Docudharma Times Thursday January 24

This is an Open Thread: Welcome To The Machine

Thursday’s Headlines: F.D.A. Requiring Suicide Studies in Drug Trials: Negotiators Grappling With Stimulus Plan: Gaza embargo ‘will not be crisis’: Robert Fisk: A lesson in how to create Iraqi orphans.: Slovenia’s debut EU presidency marred by row over press freedom: Police in 3 Mexico cities disarmed

Olympic Teams Vying to Defeat Beijing’s Smog

COLORADO SPRINGS – As the lead exercise physiologist for the United States Olympic Committee, Randy Wilber has been fielding one bizarre question after another from American athletes training for the Beijing Games.

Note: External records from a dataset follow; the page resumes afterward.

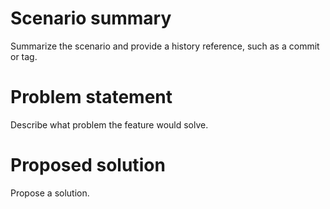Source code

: # Scenario summary

Summarize the scenario and provide a history reference, such as a commit or tag.

# Problem statement

Describe what problem the feature would solve.

# Proposed solution

Propose a solution.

Should I run behind a bus and breathe in the exhaust? Should I train on the highway during rush hour? Is there any way to acclimate myself to pollution?

Mr. Wilber answers those questions with a steadfast, “No.”

“We have to be extremely careful and steer them in the right direction because the mind-set of the elite athlete is to do anything it takes to get that advantage,” he said.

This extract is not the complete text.